I am a privileged person. I always have been. I’ve experienced hardship, but money and education and power weren’t ever really on the chopping block. In comparison to many people in this unjust world, I have lived a life of relative wealth and ease.
While Crystal and I were preparing to move to Papua New Guinea, we left our jobs and raised financial support through churches and individuals across the nation. If you had asked me then about my privilege, I would have stood up on my pedestal as someone who had given it away. I had chosen to sacrifice a respectful career, and instead ask people for money! I sacrificed all of my privilege, didn’t I? Yet even then, I hadn’t really given away as much as I thought. See, when you have privilege, it goes with you everywhere. Sure, my bank account was emptier and my paychecks were irregular, but when I needed money to replace a broken washing machine in PNG, we had it wired to us within days. The point is that I am part of a culture—an environment, a community—where wealth is available. My friends had money to give. Their churches had budgets. We are a privileged people.
When Crystal and I first flew out to Saut Village, we consciously worked to hide our expensive possessions so we could blend into that remote environment. We sacrificed things most of our peers in the USA don’t ever consider—not just our possessions. We gave up running water and refrigeration. We gave up a mattress raised off the floor. We gave up restaurants. We sacrificed and sacrificed until it seemed we were empty of all our Western trappings. We fooled ourselves into thinking that we could blend in. We would put away our wedding rings and wield machetes, and be one of them. For over a year, Crystal and I worked tirelessly to live as simply as possible—making many little decisions, such as counting how many chocolate bars we’d let ourselves pack. We relentlessly buried our privilege deep underground where no one could find it.
The picture in this post shows Crystal with all the things we brought with us to the village for that first six weeks with the Ma Manda people. It really wasn’t much: dehydrated beef, eggs, dishes, a cheap mattress, our worst clothes, a kerosene lantern, a bucket water filter, and some basic tools. I loved this picture for a long time, because it felt like a badge of honor. It proved we could make it in the bush. What I would soon learn, though, is that even in Papua New Guinea you can’t easily give up your privilege.

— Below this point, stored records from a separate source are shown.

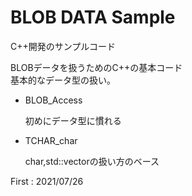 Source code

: # BLOB DATA Sample
C++開発のサンプルコード

BLOBデータを扱うためのC++の基本コード<br>
基本的なデータ型の扱い。

 * BLOB_Access<p>
  初めにデータ型に慣れる<p>
  
 * TCHAR_char<p>
  char,std::vector<BYTE>の扱い方のベース<p>

First : 2021/07/26

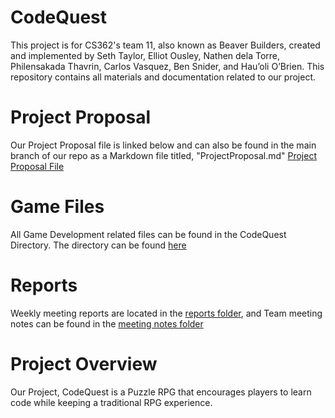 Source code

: # CodeQuest
This project is for CS362's team 11, also known as Beaver Builders, created and implemented by Seth Taylor, Elliot Ousley, Nathen dela Torre, Philensakada Thavrin, Carlos Vasquez, Ben Snider, and Hau’oli O’Brien.
This repository contains all materials and documentation related to our project.

# Project Proposal
Our Project Proposal file is linked below and can also be found in the main branch of our repo as a Markdown file titled, "ProjectProposal.md"
[Project Proposal File](https://github.com/ElliotOusley/CS362_Team_11_Project/blob/main/ProjectProposal.md)

# Game Files
All Game Development related files can be found in the CodeQuest Directory. The directory can be found [here](https://github.com/ElliotOusley/CS362_Team_11_Project/tree/main/codeQuest/codeQuest)

# Reports
Weekly meeting reports are located in the [reports folder](https://github.com/ElliotOusley/CS362_Team_11_Project/tree/main/reports), and Team meeting notes can be found in the [meeting notes folder](https://github.com/ElliotOusley/CS362_Team_11_Project/tree/main/Meeting_Notes)

# Project Overview
Our Project, CodeQuest is a Puzzle RPG that encourages players to learn code while keeping a traditional RPG experience.


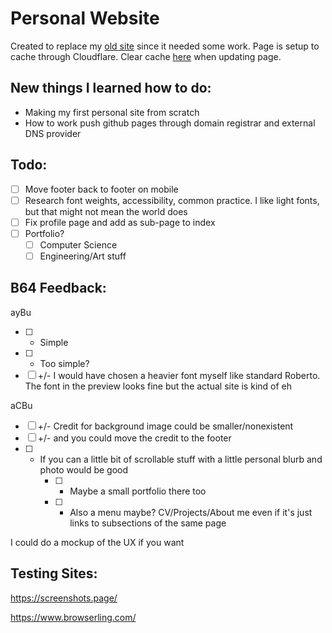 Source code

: # Personal Website

Created to replace my [old site](https://sites.google.com/view/eedong/) since it needed some work.
Page is setup to cache through Cloudflare. Clear cache [here](https://dash.cloudflare.com/caching/configuration) when updating page.

## New things I learned how to do:

- Making my first personal site from scratch
- How to work push github pages through domain registrar and external DNS provider

## Todo:

- [ ] Move footer back to footer on mobile
- [ ] Research font weights, accessibility, common practice. I like light fonts, but that might not mean the world does
- [ ] Fix profile page and add as sub-page to index
- [ ] Portfolio?
    - [ ] Computer Science
    - [ ] Engineering/Art stuff

## B64 Feedback: 

ayBu
- [ ] + Simple 
- [ ] - Too simple? 
- [ ] +/- I would have chosen a heavier font myself like standard Roberto. The font in the preview looks fine but the actual site is kind of eh

aCBu
- [ ] +/- Credit for background image could be smaller/nonexistent
- [ ] +/- and you could move the credit to the footer
- [ ] + If you can a little bit of scrollable stuff with a little personal blurb and photo would be good
    - [ ] + Maybe a small portfolio there too
    - [ ] + Also a menu maybe? CV/Projects/About me even if it's just links to subsections of the same page

I could do a mockup of the UX if you want

## Testing Sites: 

https://screenshots.page/

https://www.browserling.com/
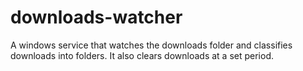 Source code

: # downloads-watcher
A windows service that watches the downloads folder and classifies downloads into folders. It also clears downloads at a set period.
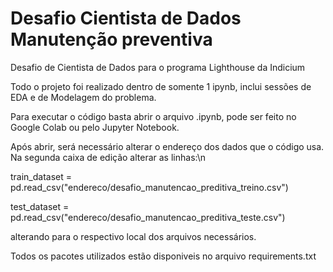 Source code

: # Desafio Cientista de Dados Manutenção preventiva
Desafio de Cientista de Dados para o programa Lighthouse da Indicium

Todo o projeto foi realizado dentro de somente 1 ipynb, inclui sessões de EDA e de Modelagem do problema.

Para executar o código basta abrir o arquivo .ipynb, pode ser feito no Google Colab ou pelo Jupyter Notebook.

Após abrir, será necessário alterar o endereço dos dados que o código usa. Na segunda caixa de edição alterar as linhas:\n

train_dataset = pd.read_csv("endereco/desafio_manutencao_preditiva_treino.csv")

test_dataset =  pd.read_csv("endereco/desafio_manutencao_preditiva_teste.csv")

alterando para o respectivo local dos arquivos necessários.

Todos os pacotes utilizados estão disponiveis no arquivo requirements.txt
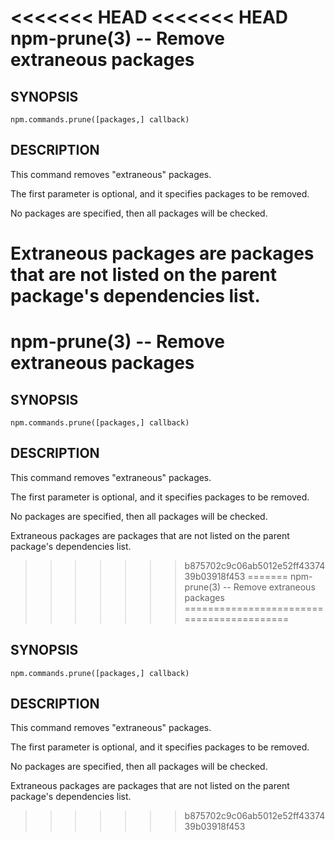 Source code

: <<<<<<< HEAD
<<<<<<< HEAD
npm-prune(3) -- Remove extraneous packages
==========================================

## SYNOPSIS

    npm.commands.prune([packages,] callback)

## DESCRIPTION

This command removes "extraneous" packages.

The first parameter is optional, and it specifies packages to be removed.

No packages are specified, then all packages will be checked.

Extraneous packages are packages that are not listed on the parent
package's dependencies list.
=======
npm-prune(3) -- Remove extraneous packages
==========================================

## SYNOPSIS

    npm.commands.prune([packages,] callback)

## DESCRIPTION

This command removes "extraneous" packages.

The first parameter is optional, and it specifies packages to be removed.

No packages are specified, then all packages will be checked.

Extraneous packages are packages that are not listed on the parent
package's dependencies list.
>>>>>>> b875702c9c06ab5012e52ff4337439b03918f453
=======
npm-prune(3) -- Remove extraneous packages
==========================================

## SYNOPSIS

    npm.commands.prune([packages,] callback)

## DESCRIPTION

This command removes "extraneous" packages.

The first parameter is optional, and it specifies packages to be removed.

No packages are specified, then all packages will be checked.

Extraneous packages are packages that are not listed on the parent
package's dependencies list.
>>>>>>> b875702c9c06ab5012e52ff4337439b03918f453
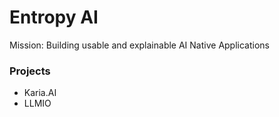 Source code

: # Entropy AI
Mission: Building usable and explainable AI Native Applications


### Projects
- Karia.AI
- LLMIO
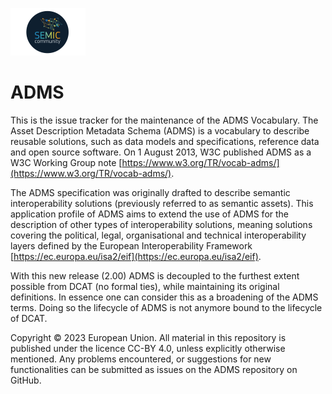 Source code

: ![SEMIC Core Vocabulary](/semic-icon-small.png)
# ADMS

This is the issue tracker for the maintenance of the ADMS Vocabulary.
The Asset Description Metadata Schema (ADMS) is a vocabulary to describe reusable solutions, such as data models and specifications, reference data and open source software. On 1 August 2013, W3C published ADMS as a W3C Working Group note [https://www.w3.org/TR/vocab-adms/](https://www.w3.org/TR/vocab-adms/).

The ADMS specification was originally drafted to describe semantic interoperability solutions (previously referred to as semantic assets). This application profile of ADMS aims to extend the use of ADMS for the description of other types of interoperability solutions, meaning solutions covering the political, legal, organisational and technical interoperability layers defined by the European Interoperability Framework [https://ec.europa.eu/isa2/eif](https://ec.europa.eu/isa2/eif).

With this new release (2.00) ADMS is decoupled to the furthest extent possible from DCAT (no formal ties), while maintaining its original definitions. In essence one can consider this as a broadening of the ADMS terms. Doing so the lifecycle of ADMS is not anymore bound to the lifecycle of DCAT.

Copyright © 2023 European Union. All material in this repository is published under the licence CC-BY 4.0, unless explicitly otherwise mentioned.
Any problems encountered, or suggestions for new functionalities can be submitted as issues on the ADMS repository on GitHub.
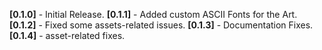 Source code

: **[0.1.0]** - Initial Release.
**[0.1.1]** - Added custom ASCII Fonts for the Art.
**[0.1.2]** - Fixed some assets-related issues.
**[0.1.3]** - Documentation Fixes.
**[0.1.4]** - asset-related fixes.

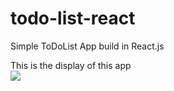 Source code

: # todo-list-react

Simple ToDoList App build in React.js

This is the display of this app <br>
![](todo-list-react.gif)
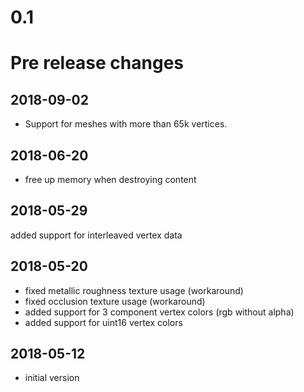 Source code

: # 0.1



# Pre release changes
## 2018-09-02
* Support for meshes with more than 65k vertices.
	
## 2018-06-20
* free up memory when destroying content

## 2018-05-29
added support for interleaved vertex data

## 2018-05-20
* fixed metallic roughness texture usage (workaround)
* fixed occlusion texture usage (workaround)
* added support for 3 component vertex colors (rgb without alpha)
* added support for uint16 vertex colors

## 2018-05-12
* initial version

One day, everything changed. On that unique day, a man barricaded himself in our house and threatened to kill me with an axe. Yes, you read that right. I’ll reserve the full story for another post, but what you need to know today is this: In those ensuing hours, I knew exactly where to dig up my buried privilege. We made the radio call and got a helicopter to deliver us to safety. When things got hard, we escaped. We didn’t have the money in our bank account to charter a helicopter, but we knew we would find it. We knew we could leave our possessions behind in the village, because we could always get more. I wasn’t a villager; I was a rich American.
I would later learn that many people in the village saw our simple accommodations in a different light. While we were congratulating ourselves about living in simplicity, they’d hang their heads in disgust at our close-fisted and stingy lifestyle. These villagers weren’t stupid: They knew we had more material wealth than we were showing. After all, our first encounter with them was from the door of a helicopter from the sky!! By hiding it, Crystal and I produced a barrier between us and them. “Why are the whites pretending?” they would ask one another. We toiled to keep up the illusion that we were all the same, until the mirage was lifted by an urgent helicopter. It finally dawned on me that we were lying—to them, and to ourselves.

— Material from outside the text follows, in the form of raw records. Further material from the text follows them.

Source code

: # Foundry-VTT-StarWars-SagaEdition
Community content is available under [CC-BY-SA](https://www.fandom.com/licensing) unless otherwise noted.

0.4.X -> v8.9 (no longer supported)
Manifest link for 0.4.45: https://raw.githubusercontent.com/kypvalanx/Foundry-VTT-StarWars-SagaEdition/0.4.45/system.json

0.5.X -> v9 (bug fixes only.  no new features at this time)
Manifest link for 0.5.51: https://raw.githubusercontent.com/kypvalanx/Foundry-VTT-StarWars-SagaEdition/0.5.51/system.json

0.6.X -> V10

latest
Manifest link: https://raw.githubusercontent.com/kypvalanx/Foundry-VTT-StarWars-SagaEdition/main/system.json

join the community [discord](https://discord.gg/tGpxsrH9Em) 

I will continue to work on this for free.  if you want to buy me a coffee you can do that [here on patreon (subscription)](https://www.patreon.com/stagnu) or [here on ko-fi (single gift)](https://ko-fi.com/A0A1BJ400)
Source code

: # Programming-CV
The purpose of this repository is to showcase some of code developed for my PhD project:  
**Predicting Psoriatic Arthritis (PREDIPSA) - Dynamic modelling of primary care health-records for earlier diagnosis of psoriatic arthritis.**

Over the years, I’ve learned to find an imperfect balance. It’s good not to flaunt your wealth; it’s good to live simply. But it’s also good to be honest. By hiding my wealth, I was prevented from sharing it. How can I give away something I’m pretending not to have? I should have sought to fit in as an honored and trusted guest, instead of fighting tooth-and-nail to be a local. Today, I try to use that lesson in my work with refugees. I often feel the temptation to hide my privilege in order to connect with people, but now I know that this is the wrong approach. I am the product of my environment, and this isn’t something that should cause me shame. Instead, it’s something for me to invite people into. This is why I invite new friends into my home and send them away with gifts from my garden. When they ask how much my house is worth, I tell them unashamedly.
By hiding my wealth, I was prevented from sharing it. How can I give away something I’m pretending not to have?
For me, shame comes not from recognizing my privilege in a world full of injustice. The real shame would come from failing to be a conduit through whom blessings flow. Don’t hide your privilege! Strategize its usefulness! Honestly recognize what you’ve been blessed with so you can be open-handed as an agent for God-honoring change in a broken world.
Honestly recognize what you’ve been blessed with so you can be open-handed as an agent for God-honoring change in a broken world.